**BRIEF**.
Every line from the one containing "The size of the file mapping object that" to the final line of the material below must be reproduced exactly; leave out all other lines.
DATASET EXTRACT: Begin
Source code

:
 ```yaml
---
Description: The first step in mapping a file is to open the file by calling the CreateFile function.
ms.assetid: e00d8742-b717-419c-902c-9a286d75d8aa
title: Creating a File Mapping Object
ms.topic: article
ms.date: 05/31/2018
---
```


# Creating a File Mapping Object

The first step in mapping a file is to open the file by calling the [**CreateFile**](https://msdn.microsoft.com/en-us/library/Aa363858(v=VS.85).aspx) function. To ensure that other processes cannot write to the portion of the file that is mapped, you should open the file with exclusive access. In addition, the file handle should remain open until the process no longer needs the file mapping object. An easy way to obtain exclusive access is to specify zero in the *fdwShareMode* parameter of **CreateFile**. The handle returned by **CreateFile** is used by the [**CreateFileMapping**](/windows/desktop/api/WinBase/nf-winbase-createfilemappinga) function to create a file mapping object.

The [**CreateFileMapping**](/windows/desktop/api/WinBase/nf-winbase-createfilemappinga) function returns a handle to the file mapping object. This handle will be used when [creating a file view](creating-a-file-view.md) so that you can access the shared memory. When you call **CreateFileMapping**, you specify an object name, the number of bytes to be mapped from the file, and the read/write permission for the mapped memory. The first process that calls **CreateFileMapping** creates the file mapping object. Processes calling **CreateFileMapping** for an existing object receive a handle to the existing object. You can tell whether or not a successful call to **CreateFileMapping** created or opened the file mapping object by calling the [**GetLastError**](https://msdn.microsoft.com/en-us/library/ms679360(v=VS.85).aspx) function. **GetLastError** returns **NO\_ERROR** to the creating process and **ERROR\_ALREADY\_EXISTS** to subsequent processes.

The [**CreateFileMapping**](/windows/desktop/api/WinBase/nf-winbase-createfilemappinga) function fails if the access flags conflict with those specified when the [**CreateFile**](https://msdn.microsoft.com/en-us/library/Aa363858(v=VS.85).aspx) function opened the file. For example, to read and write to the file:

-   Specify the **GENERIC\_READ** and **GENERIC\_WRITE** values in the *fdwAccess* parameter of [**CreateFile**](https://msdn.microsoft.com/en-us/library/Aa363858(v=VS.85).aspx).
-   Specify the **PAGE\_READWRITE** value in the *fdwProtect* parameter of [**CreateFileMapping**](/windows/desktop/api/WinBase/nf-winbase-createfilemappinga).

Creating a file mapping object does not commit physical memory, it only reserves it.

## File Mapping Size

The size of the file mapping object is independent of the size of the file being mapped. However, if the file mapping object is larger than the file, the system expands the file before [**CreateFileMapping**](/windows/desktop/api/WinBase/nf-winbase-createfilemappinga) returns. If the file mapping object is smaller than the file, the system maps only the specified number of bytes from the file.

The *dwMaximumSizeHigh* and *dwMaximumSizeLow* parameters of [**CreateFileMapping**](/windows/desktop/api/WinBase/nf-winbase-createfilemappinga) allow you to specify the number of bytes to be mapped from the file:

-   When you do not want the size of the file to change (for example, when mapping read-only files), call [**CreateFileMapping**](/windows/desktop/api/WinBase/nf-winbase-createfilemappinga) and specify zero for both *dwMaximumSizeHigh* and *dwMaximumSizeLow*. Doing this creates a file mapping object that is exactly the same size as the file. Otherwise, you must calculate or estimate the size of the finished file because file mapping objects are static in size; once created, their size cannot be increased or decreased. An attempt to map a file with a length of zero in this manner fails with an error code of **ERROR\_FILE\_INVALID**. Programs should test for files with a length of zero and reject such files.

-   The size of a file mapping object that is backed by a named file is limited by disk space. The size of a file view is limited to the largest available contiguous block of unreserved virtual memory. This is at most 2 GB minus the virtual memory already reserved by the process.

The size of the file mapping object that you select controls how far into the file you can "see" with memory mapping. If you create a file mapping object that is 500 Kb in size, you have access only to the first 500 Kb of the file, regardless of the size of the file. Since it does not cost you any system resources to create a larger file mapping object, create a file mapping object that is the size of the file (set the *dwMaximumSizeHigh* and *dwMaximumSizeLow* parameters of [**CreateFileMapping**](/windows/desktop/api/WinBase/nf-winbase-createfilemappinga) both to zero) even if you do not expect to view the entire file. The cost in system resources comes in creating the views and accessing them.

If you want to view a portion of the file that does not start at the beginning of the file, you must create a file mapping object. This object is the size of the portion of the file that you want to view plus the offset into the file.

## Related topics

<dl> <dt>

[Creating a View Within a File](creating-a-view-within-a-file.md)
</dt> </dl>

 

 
DATASET EXTRACT: End
**EXERCISE SOLUTION**.
The size of the file mapping object that you select controls how far into the file you can "see" with memory mapping. If you create a file mapping object that is 500 Kb in size, you have access only to the first 500 Kb of the file, regardless of the size of the file. Since it does not cost you any system resources to create a larger file mapping object, create a file mapping object that is the size of the file (set the *dwMaximumSizeHigh* and *dwMaximumSizeLow* parameters of [**CreateFileMapping**](/windows/desktop/api/WinBase/nf-winbase-createfilemappinga) both to zero) even if you do not expect to view the entire file. The cost in system resources comes in creating the views and accessing them.

If you want to view a portion of the file that does not start at the beginning of the file, you must create a file mapping object. This object is the size of the portion of the file that you want to view plus the offset into the file.

## Related topics

<dl> <dt>

[Creating a View Within a File](creating-a-view-within-a-file.md)
</dt> </dl>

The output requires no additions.